つまり「楽」であるはずの「楽」の端緒が実は「苦」の端緒になっているということです。

逆もまた、「苦」があるということは「苦がなくなる」ことは「楽」の端緒になり「苦」と「楽」は実に隣り合わせで裏表。


要するに、自分の体に合ったものが私の場合、原始仏典、あるいは禅的な何かでした。

これらのもつ「囚われない」のメッセージが、求めているものだったんだろうと思います。

ですから、言葉でこれらを語るのも本当は反則です。
言葉は、自分を表現するためにそれを使っているつもりでも、実はいつの間にか、言葉によって私たちが縛られるものだからです。

言葉で上手に語ろうとすればするほど、論理的に語ろうとすればするほど、逃げていくでしょう。

黙って空を眺めているのがよろしいのだと思います。


このように仏教に惹かれる私ですが、いつごろからなのかはよく分かりません。
大学で無門関を得た時にはすでに、共感していたと思います。

しかし大きなきっかけの一つとしては、弟の18歳での夭逝かと思います。
私は25歳、真夏の、夏祭りの季節に突然でした。
死因は、公的な機関において検められました。
彼は、生まれつき病気であったということでした。
何万人かに一人の確率で起こる、治療法のない遺伝病であったということです。
その彼の顔が彫像の顔によく似ており、そこからひきこまれたということもあります。

その思想を見つめていきますと、えも言われない美しい心象がひらいていくときがあります。
その、中にうまれた美しさをみて安らぐこともあったのでした。

また、数年前、世の中に対して苦しみが多かったころです、無性に木が彫りたくなって彫刻の師を求めました。
かなり近場に、しかも安価にみつかりました。
仏を彫られる方だったので私も倣いました。
今はお亡くなりになった。

そういうものに対して向かい合っている時が一番解放されているようです。
私が、そういう性質のにんげんだということです。

私は特定の宗教団体には、一切属していません。
属することを求めていません。
お墓も、普通の浄土宗のお寺です。
葬儀にもこだわりがなく、葬儀の有無が何かに影響するという考え方は・・・上手く言えませんが、どうなんだろう?と思ったりもします。
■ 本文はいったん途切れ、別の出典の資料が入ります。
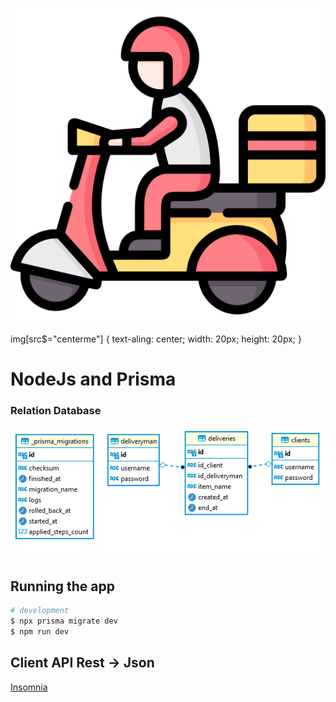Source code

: ![A cute kitten](/assets/delivery.png?style=centerme)

img[src$="centerme"] {
text-aling: center;
width: 20px;
height: 20px;
}

# NodeJs and Prisma

### Relation Database

![Alt text](/assets/diagrma.png?raw=true "Title")

## Running the app

```bash
# development
$ npx prisma migrate dev
$ npm run dev
```

## Client API Rest -> Json 

[Insomnia](https://github.com/igordev2/node-delivery/blob/main/assets/insomnia.json)
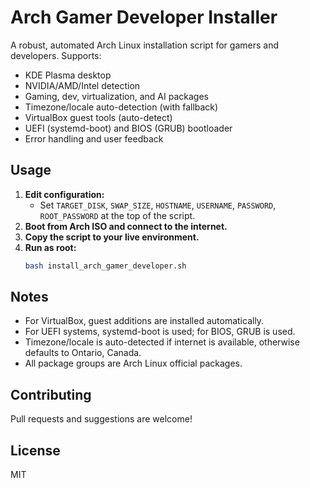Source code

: # Arch Gamer Developer Installer

A robust, automated Arch Linux installation script for gamers and developers. Supports:
- KDE Plasma desktop
- NVIDIA/AMD/Intel detection
- Gaming, dev, virtualization, and AI packages
- Timezone/locale auto-detection (with fallback)
- VirtualBox guest tools (auto-detect)
- UEFI (systemd-boot) and BIOS (GRUB) bootloader
- Error handling and user feedback

## Usage

1. **Edit configuration:**
   - Set `TARGET_DISK`, `SWAP_SIZE`, `HOSTNAME`, `USERNAME`, `PASSWORD`, `ROOT_PASSWORD` at the top of the script.
2. **Boot from Arch ISO and connect to the internet.**
3. **Copy the script to your live environment.**
4. **Run as root:**
   ```sh
   bash install_arch_gamer_developer.sh
   ```

## Notes
- For VirtualBox, guest additions are installed automatically.
- For UEFI systems, systemd-boot is used; for BIOS, GRUB is used.
- Timezone/locale is auto-detected if internet is available, otherwise defaults to Ontario, Canada.
- All package groups are Arch Linux official packages.

## Contributing
Pull requests and suggestions are welcome!

## License
MIT
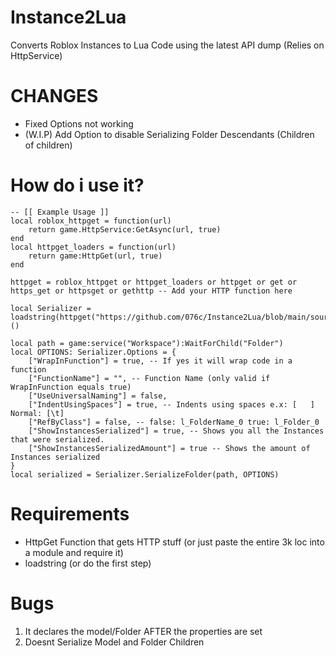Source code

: # Instance2Lua
Converts Roblox Instances to Lua Code using the latest API dump (Relies on HttpService)

# CHANGES

- Fixed Options not working
- (W.I.P) Add Option to disable Serializing Folder Descendants (Children of children)

# How do i use it?

```luau
-- [[ Example Usage ]]
local roblox_httpget = function(url)
    return game.HttpService:GetAsync(url, true)
end
local httpget_loaders = function(url)
    return game:HttpGet(url, true)
end

httpget = roblox_httpget or httpget_loaders or httpget or get or https_get or httpsget or gethttp -- Add your HTTP function here

local Serializer = loadstring(httpget("https://github.com/076c/Instance2Lua/blob/main/source.luau"))()

local path = game:service("Workspace"):WaitForChild("Folder")
local OPTIONS: Serializer.Options = {
    ["WrapInFunction"] = true, -- If yes it will wrap code in a function
    ["FunctionName"] = "", -- Function Name (only valid if WrapInFunction equals true)
    ["UseUniversalNaming"] = false,
    ["IndentUsingSpaces"] = true, -- Indents using spaces e.x: [   ] Normal: [\t]
    ["RefByClass"] = false, -- false: l_FolderName_0 true: l_Folder_0
    ["ShowInstancesSerialized"] = true, -- Shows you all the Instances that were serialized.
    ["ShowInstancesSerializedAmount"] = true -- Shows the amount of Instances serialized
}
local serialized = Serializer.SerializeFolder(path, OPTIONS)
```
# Requirements

- HttpGet Function that gets HTTP stuff (or just paste the entire 3k loc into a module and require it)
- loadstring (or do the first step)

# Bugs

1. It declares the model/Folder AFTER the properties are set
2. Doesnt Serialize Model and Folder Children
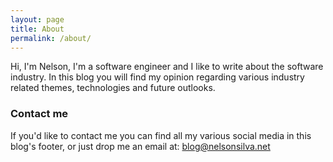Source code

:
 ```yaml
---
layout: page
title: About
permalink: /about/
---
```


Hi, I'm Nelson, I'm a software engineer and I like to write about the software industry. In this blog you will find my opinion regarding various industry related themes, technologies and future outlooks.

### Contact me

If you'd like to contact me you can find all my various social media in this blog's footer, or just drop me an email at: [blog@nelsonsilva.net](mailto:email@domain.com)
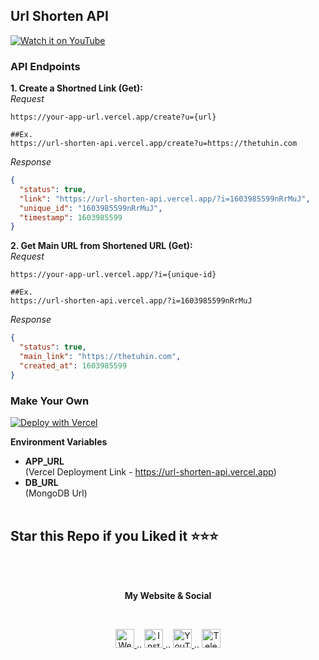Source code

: ## Url Shorten API
[![Watch it on YouTube](https://img.shields.io/badge/Watch%20it%20on%20youtube-red?style=for-the-badge&logo=youtube "Watch it on YouTube")](https://youtu.be/TmSohwAM6Ss "Watch it on YouTube")

### API Endpoints
**1. Create a Shortned Link (Get):**<br>
*Request*

```
https://your-app-url.vercel.app/create?u={url}

##Ex.
https://url-shorten-api.vercel.app/create?u=https://thetuhin.com
```

*Response*

```json
{
  "status": true,
  "link": "https://url-shorten-api.vercel.app/?i=1603985599nRrMuJ",
  "unique_id": "1603985599nRrMuJ",
  "timestamp": 1603985599
}
```

**2. Get Main URL from Shortened URL (Get):**<br>
*Request*

```
https://your-app-url.vercel.app/?i={unique-id}

##Ex.
https://url-shorten-api.vercel.app/?i=1603985599nRrMuJ
```

*Response*

```json
{
  "status": true,
  "main_link": "https://thetuhin.com",
  "created_at": 1603985599
}
```

### Make Your Own
[![Deploy with Vercel](https://vercel.com/button)](https://vercel.com/new/git/external?repository-url=https%3A%2F%2Fgithub.com%2Fcachecleanerjeet%2Furl-shorten-api)

**Environment Variables**
- **APP_URL**<br>
(Vercel Deployment Link - https://url-shorten-api.vercel.app)
- **DB_URL**<br>
(MongoDB Url)<br><br>

## Star this Repo if you Liked it ⭐⭐⭐


<br><br>
<p align="center"> <b>My Website & Social</b></p>
<br>
<p align="center">
 
 <a href="https://tu.hin.life">
    <img alt="Website" width="30px" src="https://firebasestorage.googleapis.com/v0/b/webtuhin.appspot.com/o/githubstatic%2Fwebsite.svg?alt=media&token=5c3ea7e0-d4f7-4566-b78a-bdee6c65f03e" />
  </a>  
..
  <a href="https://www.instagram.com/jeeetpaul">
    <img alt="Instagram" width="30px" src="https://cdn.jsdelivr.net/npm/simple-icons@3.2.0/icons/instagram.svg" />
  </a>
..
  <a href="https://www.youtube.com/channel/UCa4FMtLpYcOBtjKOZgzTFNA">
    <img alt="YouTube" width="30px" src="https://cdn.jsdelivr.net/npm/simple-icons@3.2.0/icons/youtube.svg" />
  </a>
..
  <a href="https://telegram.dog/tprojects">
    <img alt="Telegram" width="30px" src="https://cdn.jsdelivr.net/npm/simple-icons@3.2.0/icons/telegram.svg" />
  </a>
  
</p>


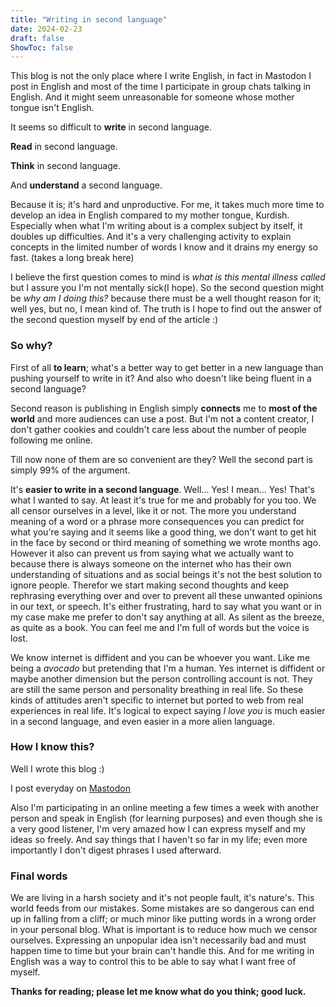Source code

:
 ```yaml
---
title: "Writing in second language"
date: 2024-02-23
draft: false
ShowToc: false
---
```

This blog is not the only place where I write English, in fact in Mastodon I post in English and most of the time I participate in group chats talking in English.
And it might seem unreasonable for someone whose mother tongue isn't English.

It seems so difficult to **write** in second language.

**Read** in second language.

**Think** in second language.

And **understand** a second language.

Because it is; it's hard and unproductive. For me, it takes much more time to develop an idea in English compared to my mother tongue, Kurdish. Especially when what I'm writing about is a complex subject by itself, it doubles up difficulties. And it's a very challenging activity to explain concepts in the limited number of words I know and it drains my energy so fast. (takes a long break here)

I believe the first question comes to mind is *what is this mental illness called* but I assure you I'm not mentally sick(I hope). 
So the second question might be *why am I doing this?* because there must be a well thought reason for it; well yes, but no, I mean kind of.
The truth is I hope to find out the answer of the second question myself by end of the article :)

### So why?
First of all **to learn**; what's a better way to get better in a new language than pushing yourself to write in it? And also who doesn't like being fluent in a second language?

Second reason is publishing in English simply **connects** me to **most of the world** and more audiences can use a post. But I'm not a content creator, I don't gather cookies and couldn't care less about the number of people following me online.

Till now none of them are so convenient are they? Well the second part is simply 99% of the argument.

It's **easier to write in a second language**. Well... Yes! I mean... Yes! That's what I wanted to say. At least it's true for me and probably for you too. We all censor ourselves in a level, like it or not.
The more you understand meaning of a word or a phrase more consequences you can predict for what you're saying and it seems like a good thing, we don't want to get hit in the face by second or third meaning of something we wrote months ago.
However it also can prevent us from saying what we actually want to because there is always someone on the internet who has their own understanding of situations and as social beings it's not the best solution to ignore people.
Therefor we start making second thoughts and keep rephrasing everything over and over to prevent all these unwanted opinions in our text, or speech.
It's either frustrating, hard to say what you want or in my case make me prefer to don't say anything at all.
As silent as the breeze, as quite as a book. You can feel me and I'm full of words but the voice is lost.

We know internet is diffident and you can be whoever you want. Like me being a *avocado* but pretending that I'm a human. 
Yes internet is diffident or maybe another dimension but the person controlling account is not. They are still the same person and personality breathing in real life.
So these kinds of attitudes aren't specific to internet but ported to web from real experiences in real life.
It's logical to expect saying *I love you* is much easier in a second language, and even easier in a more alien language.

### How I know this? 
Well I wrote this blog :) 

I post everyday on [Mastodon](https://joinmastodon.org/)

Also I'm participating in an online meeting a few times a week with another person and speak in English (for learning purposes) and even though she is a very good listener, I'm very amazed how I can express myself and my ideas so freely. And say things that I haven't so far in my life; even more importantly I don't digest phrases I used afterward.

### Final words
We are living in a harsh society and it's not people fault, it's nature's.
This world feeds from our mistakes. Some mistakes are so dangerous can end up in falling from a cliff; or much minor like putting words in a wrong order in your personal blog.
What is important is to reduce how much we censor ourselves. Expressing an unpopular idea isn't necessarily bad and must happen time to time but your brain can't handle this.
And for me writing in English was a way to control this to be able to say what I want free of myself.

**Thanks for reading; please let me know what do you think; good luck.**
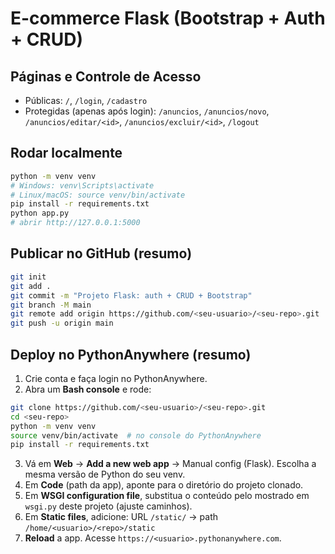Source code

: # E-commerce Flask (Bootstrap + Auth + CRUD)

## Páginas e Controle de Acesso
- Públicas: `/`, `/login`, `/cadastro`
- Protegidas (apenas após login): `/anuncios`, `/anuncios/novo`, `/anuncios/editar/<id>`, `/anuncios/excluir/<id>`, `/logout`

## Rodar localmente
```bash
python -m venv venv
# Windows: venv\Scripts\activate
# Linux/macOS: source venv/bin/activate
pip install -r requirements.txt
python app.py
# abrir http://127.0.0.1:5000
```

## Publicar no GitHub (resumo)
```bash
git init
git add .
git commit -m "Projeto Flask: auth + CRUD + Bootstrap"
git branch -M main
git remote add origin https://github.com/<seu-usuario>/<seu-repo>.git
git push -u origin main
```

## Deploy no PythonAnywhere (resumo)
1. Crie conta e faça login no PythonAnywhere.
2. Abra um **Bash console** e rode:
```bash
git clone https://github.com/<seu-usuario>/<seu-repo>.git
cd <seu-repo>
python -m venv venv
source venv/bin/activate  # no console do PythonAnywhere
pip install -r requirements.txt
```
3. Vá em **Web** → **Add a new web app** → Manual config (Flask). Escolha a mesma versão de Python do seu venv.
4. Em **Code** (path da app), aponte para o diretório do projeto clonado.
5. Em **WSGI configuration file**, substitua o conteúdo pelo mostrado em `wsgi.py` deste projeto (ajuste caminhos).
6. Em **Static files**, adicione: URL `/static/` → path `/home/<usuario>/<repo>/static`
7. **Reload** a app. Acesse `https://<usuario>.pythonanywhere.com`.

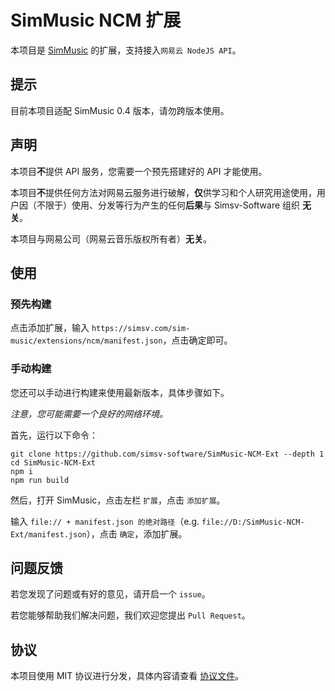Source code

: # SimMusic NCM 扩展
本项目是 [SimMusic](https://github.com/Simsv-Software/SimMusic2024) 的扩展，支持接入`网易云 NodeJS API`。

## 提示
目前本项目适配 SimMusic 0.4 版本，请勿跨版本使用。

## 声明
本项目**不**提供 API 服务，您需要一个预先搭建好的 API 才能使用。

本项目**不**提供任何方法对网易云服务进行破解，**仅**供学习和个人研究用途使用，用户因（不限于）使用、分发等行为产生的任何**后果**与 Simsv-Software 组织 **无关**。

本项目与网易公司（网易云音乐版权所有者）**无关**。

## 使用
### 预先构建
点击添加扩展，输入 `https://simsv.com/sim-music/extensions/ncm/manifest.json`，点击确定即可。

### 手动构建
您还可以手动进行构建来使用最新版本，具体步骤如下。

*注意，您可能需要一个良好的网络环境。*

首先，运行以下命令：

```shell
git clone https://github.com/simsv-software/SimMusic-NCM-Ext --depth 1
cd SimMusic-NCM-Ext
npm i
npm run build
```

然后，打开 SimMusic，点击左栏 `扩展`，点击 `添加扩展`。

输入 `file:// + manifest.json 的绝对路径`（e.g. `file://D:/SimMusic-NCM-Ext/manifest.json`），点击 `确定`，添加扩展。

## 问题反馈
若您发现了问题或有好的意见，请开启一个 `issue`。

若您能够帮助我们解决问题，我们欢迎您提出 `Pull Request`。

## 协议
本项目使用 MIT 协议进行分发，具体内容请查看 [协议文件](/LICENSE)。
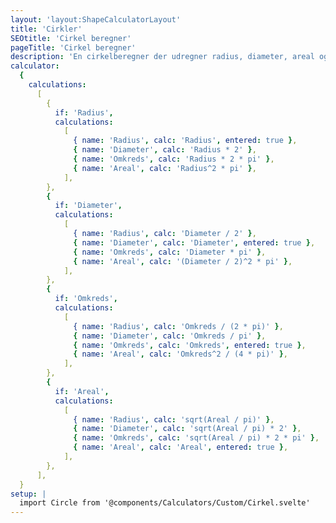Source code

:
 ```yaml
---
layout: 'layout:ShapeCalculatorLayout'
title: 'Cirkler'
SEOtitle: 'Cirkel beregner'
pageTitle: 'Cirkel beregner'
description: 'En cirkelberegner der udregner radius, diameter, areal og omkreds af en cirkel'
calculator:
  {
    calculations:
      [
        {
          if: 'Radius',
          calculations:
            [
              { name: 'Radius', calc: 'Radius', entered: true },
              { name: 'Diameter', calc: 'Radius * 2' },
              { name: 'Omkreds', calc: 'Radius * 2 * pi' },
              { name: 'Areal', calc: 'Radius^2 * pi' },
            ],
        },
        {
          if: 'Diameter',
          calculations:
            [
              { name: 'Radius', calc: 'Diameter / 2' },
              { name: 'Diameter', calc: 'Diameter', entered: true },
              { name: 'Omkreds', calc: 'Diameter * pi' },
              { name: 'Areal', calc: '(Diameter / 2)^2 * pi' },
            ],
        },
        {
          if: 'Omkreds',
          calculations:
            [
              { name: 'Radius', calc: 'Omkreds / (2 * pi)' },
              { name: 'Diameter', calc: 'Omkreds / pi' },
              { name: 'Omkreds', calc: 'Omkreds', entered: true },
              { name: 'Areal', calc: 'Omkreds^2 / (4 * pi)' },
            ],
        },
        {
          if: 'Areal',
          calculations:
            [
              { name: 'Radius', calc: 'sqrt(Areal / pi)' },
              { name: 'Diameter', calc: 'sqrt(Areal / pi) * 2' },
              { name: 'Omkreds', calc: 'sqrt(Areal / pi) * 2 * pi' },
              { name: 'Areal', calc: 'Areal', entered: true },
            ],
        },
      ],
  }
setup: |
  import Circle from '@components/Calculators/Custom/Cirkel.svelte'
---
```


<Circle client:load />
多分、非常識なんでしょう(笑)


そういうことです。
私の呟きにはこれからも、仏教に関連することがたまにでてくるかもしれません。

一人のスーパーエクセレントな人間・シャーキア族のゴータマさん。
その方がどう軌跡をしたか。


おもしろいじゃあ、ありませんか・・・。。。

これから、長部経典とじっくり向き合っていきたいものです。